L’aide au développement rural occupe depuis plus de trente ans la première place dans l’ordre des interventions sectorielles européennes. L’Europe communautaire, première importatrice mondiale de produits agricoles, construit ainsi une partie de son identité avec les problématiques agraires dans le monde. Les nouvelles normes imposés par l’OMC ont une influence directe sur les comportements économiques et sociaux des populations rurales des pays du Tiers Monde et des pays membres; leur rémunération et leur niveau de vie sont largement conditionnés par l’extérieur.

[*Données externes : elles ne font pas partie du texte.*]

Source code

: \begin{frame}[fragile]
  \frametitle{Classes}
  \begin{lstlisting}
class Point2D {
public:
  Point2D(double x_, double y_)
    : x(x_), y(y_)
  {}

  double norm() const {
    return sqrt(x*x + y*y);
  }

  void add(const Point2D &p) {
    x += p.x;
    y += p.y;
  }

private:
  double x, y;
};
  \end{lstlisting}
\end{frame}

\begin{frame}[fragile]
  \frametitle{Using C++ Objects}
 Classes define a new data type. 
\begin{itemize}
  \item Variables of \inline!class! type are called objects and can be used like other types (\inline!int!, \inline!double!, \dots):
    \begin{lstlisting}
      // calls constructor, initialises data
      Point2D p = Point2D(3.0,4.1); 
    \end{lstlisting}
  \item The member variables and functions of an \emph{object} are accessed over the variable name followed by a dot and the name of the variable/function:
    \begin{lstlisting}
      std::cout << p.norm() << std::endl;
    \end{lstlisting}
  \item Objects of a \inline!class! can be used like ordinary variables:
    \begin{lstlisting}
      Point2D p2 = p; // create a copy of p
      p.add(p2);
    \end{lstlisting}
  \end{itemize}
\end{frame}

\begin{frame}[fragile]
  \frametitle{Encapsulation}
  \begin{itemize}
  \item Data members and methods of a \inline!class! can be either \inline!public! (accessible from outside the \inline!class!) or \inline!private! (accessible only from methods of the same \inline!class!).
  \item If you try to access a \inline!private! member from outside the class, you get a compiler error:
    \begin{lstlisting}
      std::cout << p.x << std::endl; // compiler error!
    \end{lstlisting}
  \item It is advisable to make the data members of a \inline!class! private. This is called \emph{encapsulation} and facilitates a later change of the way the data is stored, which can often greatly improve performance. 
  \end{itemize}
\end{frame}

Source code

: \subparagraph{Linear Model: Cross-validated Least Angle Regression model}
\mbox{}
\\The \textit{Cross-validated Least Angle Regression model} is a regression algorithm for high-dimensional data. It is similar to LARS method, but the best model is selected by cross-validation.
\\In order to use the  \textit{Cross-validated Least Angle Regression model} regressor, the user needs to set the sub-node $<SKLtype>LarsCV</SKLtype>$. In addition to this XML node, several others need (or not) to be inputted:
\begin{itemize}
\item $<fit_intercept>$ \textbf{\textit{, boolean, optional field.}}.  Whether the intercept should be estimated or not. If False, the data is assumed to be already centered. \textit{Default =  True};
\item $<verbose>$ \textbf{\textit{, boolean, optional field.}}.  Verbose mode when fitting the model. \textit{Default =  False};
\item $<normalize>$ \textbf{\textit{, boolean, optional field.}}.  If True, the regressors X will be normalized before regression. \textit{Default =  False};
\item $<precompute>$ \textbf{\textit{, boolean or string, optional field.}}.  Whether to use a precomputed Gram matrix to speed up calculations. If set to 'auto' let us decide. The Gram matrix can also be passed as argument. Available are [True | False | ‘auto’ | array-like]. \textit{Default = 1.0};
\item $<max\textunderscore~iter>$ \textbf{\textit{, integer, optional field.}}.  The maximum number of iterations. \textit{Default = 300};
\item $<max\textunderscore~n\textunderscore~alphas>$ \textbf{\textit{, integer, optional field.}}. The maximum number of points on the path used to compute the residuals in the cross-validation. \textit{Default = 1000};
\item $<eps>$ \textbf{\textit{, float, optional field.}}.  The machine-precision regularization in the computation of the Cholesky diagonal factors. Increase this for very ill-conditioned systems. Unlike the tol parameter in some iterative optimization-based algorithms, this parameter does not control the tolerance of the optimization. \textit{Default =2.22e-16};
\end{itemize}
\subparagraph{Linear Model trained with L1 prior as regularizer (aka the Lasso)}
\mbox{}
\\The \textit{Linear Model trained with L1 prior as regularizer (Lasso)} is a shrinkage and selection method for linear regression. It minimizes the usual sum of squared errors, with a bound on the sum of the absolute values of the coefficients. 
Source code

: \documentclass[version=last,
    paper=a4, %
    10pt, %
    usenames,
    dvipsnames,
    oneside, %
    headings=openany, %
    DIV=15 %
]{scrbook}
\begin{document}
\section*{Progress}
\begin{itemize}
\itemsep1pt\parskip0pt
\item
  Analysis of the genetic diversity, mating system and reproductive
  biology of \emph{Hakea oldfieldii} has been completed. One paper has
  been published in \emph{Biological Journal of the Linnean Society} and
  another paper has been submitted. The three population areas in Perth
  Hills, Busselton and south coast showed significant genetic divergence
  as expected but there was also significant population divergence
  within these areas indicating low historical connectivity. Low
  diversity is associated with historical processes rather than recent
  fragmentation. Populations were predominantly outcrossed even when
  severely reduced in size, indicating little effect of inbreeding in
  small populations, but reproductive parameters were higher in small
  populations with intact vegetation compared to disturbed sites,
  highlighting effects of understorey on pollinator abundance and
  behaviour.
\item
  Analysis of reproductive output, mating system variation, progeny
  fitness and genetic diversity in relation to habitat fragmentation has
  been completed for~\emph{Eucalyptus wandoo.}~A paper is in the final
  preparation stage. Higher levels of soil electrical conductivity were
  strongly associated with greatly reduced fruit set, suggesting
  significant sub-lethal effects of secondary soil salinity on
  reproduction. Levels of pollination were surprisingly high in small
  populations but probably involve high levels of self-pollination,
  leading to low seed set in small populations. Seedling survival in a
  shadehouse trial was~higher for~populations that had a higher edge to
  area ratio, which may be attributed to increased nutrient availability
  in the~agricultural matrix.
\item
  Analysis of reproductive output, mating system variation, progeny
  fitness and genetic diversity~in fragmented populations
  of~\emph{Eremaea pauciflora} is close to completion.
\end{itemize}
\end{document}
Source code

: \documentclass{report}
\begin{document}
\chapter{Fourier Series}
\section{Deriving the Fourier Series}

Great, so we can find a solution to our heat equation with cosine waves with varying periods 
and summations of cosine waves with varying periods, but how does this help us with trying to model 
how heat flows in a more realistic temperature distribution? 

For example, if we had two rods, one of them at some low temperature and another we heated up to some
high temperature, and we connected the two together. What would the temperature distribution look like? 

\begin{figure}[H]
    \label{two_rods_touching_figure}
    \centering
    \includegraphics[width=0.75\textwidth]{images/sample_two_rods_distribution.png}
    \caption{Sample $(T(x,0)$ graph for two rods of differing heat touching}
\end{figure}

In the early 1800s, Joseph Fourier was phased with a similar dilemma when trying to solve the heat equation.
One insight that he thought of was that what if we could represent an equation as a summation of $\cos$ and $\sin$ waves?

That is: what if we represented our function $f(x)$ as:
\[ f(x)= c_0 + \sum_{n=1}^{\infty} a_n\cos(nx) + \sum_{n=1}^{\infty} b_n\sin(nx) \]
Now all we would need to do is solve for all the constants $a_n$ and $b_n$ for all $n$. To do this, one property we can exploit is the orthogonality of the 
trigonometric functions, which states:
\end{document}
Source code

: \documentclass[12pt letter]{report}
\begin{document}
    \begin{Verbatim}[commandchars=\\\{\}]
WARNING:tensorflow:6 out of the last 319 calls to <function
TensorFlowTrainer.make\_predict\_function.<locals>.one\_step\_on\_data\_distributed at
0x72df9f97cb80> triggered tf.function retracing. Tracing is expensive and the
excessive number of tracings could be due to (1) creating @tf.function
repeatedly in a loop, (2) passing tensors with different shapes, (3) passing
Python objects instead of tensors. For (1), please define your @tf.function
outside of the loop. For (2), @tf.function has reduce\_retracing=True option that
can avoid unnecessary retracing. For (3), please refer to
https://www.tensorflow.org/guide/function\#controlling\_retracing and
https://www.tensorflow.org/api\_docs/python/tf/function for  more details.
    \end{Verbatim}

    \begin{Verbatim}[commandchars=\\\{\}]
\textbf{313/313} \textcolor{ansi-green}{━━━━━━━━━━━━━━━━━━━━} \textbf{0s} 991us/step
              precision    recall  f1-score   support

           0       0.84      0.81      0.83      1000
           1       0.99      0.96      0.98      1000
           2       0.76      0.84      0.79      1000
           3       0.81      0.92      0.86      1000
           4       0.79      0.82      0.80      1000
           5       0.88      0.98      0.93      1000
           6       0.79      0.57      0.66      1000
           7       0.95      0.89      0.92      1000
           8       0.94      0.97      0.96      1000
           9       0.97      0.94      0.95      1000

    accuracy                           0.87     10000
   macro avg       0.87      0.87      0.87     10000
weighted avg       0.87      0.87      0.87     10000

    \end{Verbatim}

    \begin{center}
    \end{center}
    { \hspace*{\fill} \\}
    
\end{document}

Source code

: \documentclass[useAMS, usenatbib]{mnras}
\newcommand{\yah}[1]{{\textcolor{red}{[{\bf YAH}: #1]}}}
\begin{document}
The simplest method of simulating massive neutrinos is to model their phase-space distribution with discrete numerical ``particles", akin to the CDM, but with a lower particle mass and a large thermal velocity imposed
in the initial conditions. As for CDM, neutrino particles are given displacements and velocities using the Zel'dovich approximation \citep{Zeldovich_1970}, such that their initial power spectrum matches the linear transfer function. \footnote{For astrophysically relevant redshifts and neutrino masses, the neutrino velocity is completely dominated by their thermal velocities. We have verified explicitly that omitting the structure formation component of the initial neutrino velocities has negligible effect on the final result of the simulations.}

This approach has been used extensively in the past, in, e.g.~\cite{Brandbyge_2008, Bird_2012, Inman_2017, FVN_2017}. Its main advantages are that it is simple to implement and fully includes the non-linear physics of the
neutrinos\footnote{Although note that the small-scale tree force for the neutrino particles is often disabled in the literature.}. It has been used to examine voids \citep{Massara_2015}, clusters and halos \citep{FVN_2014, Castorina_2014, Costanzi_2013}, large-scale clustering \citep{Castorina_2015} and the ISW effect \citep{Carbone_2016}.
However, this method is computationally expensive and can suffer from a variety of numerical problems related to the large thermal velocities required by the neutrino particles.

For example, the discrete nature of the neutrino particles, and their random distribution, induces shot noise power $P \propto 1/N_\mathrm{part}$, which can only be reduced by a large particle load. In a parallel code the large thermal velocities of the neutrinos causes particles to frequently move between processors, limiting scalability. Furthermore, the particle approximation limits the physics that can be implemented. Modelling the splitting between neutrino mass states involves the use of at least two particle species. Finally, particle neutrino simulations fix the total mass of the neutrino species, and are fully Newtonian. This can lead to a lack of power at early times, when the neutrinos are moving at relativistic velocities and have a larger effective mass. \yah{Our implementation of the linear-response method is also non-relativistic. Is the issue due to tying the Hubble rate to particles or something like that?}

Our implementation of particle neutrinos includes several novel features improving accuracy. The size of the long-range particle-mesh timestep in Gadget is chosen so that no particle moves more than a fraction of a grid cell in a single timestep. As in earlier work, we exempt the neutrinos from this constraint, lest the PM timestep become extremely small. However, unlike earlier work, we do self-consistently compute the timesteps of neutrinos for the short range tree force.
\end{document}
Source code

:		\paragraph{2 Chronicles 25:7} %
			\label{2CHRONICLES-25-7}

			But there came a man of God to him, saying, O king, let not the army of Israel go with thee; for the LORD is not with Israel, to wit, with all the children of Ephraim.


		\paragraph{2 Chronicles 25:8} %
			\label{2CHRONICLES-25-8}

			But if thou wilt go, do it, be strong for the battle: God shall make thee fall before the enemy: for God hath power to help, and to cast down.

La politique d’appui aux cultures de rente appliquée jusqu’au milieu des années soixante quinze se réoriente vers la structuration d’une agriculture de type familiale dans les années quatre-vingts. L’impulsion aux culture vivrières, au moins dans les discours, a comme finalité l’autosuffisance alimentaire. Cependant, en 1982, suite aux débats dans le Parlement Européen, la Communauté lance un plan d’action contre la faim dans le monde, elle constitue une réserve alimentaire en céréales dont une partie est destinée à l’aide alimentaire. L’Europe esquisse ainsi en pointillés une nouvelle composante de son rôle mondial: nourrir l’humanité. Ce faisant elle met en difficulté les capacités de productions locales des pays du Sud.
En corollaire à la priorité agricole, l’aide européenne reste fondée sur une logique technicienne inchangée. Outre la construction des voies de communication, la construction d’infrastructure (travaux hydrauliques)demeure une priorité pour l’Europe. Un défi est présent, comment concilier de cadres de pensée contractés pendant 40 ans avec une volonté d’ouverture sur les diversités culturelles? La présence plus réduite mais toujours effective d’anciens administrateurs coloniaux est pesante, ils sont aujourd’hui chargés de réaliser l’ouverture contractuelle de l’Europe en Asie et en Amérique Latine. En outre il existe une résistance, une incapacité du dispositif de coopération européenne de céder du pouvoir aux Etats du Sud en matière de conception et des gestion des aides.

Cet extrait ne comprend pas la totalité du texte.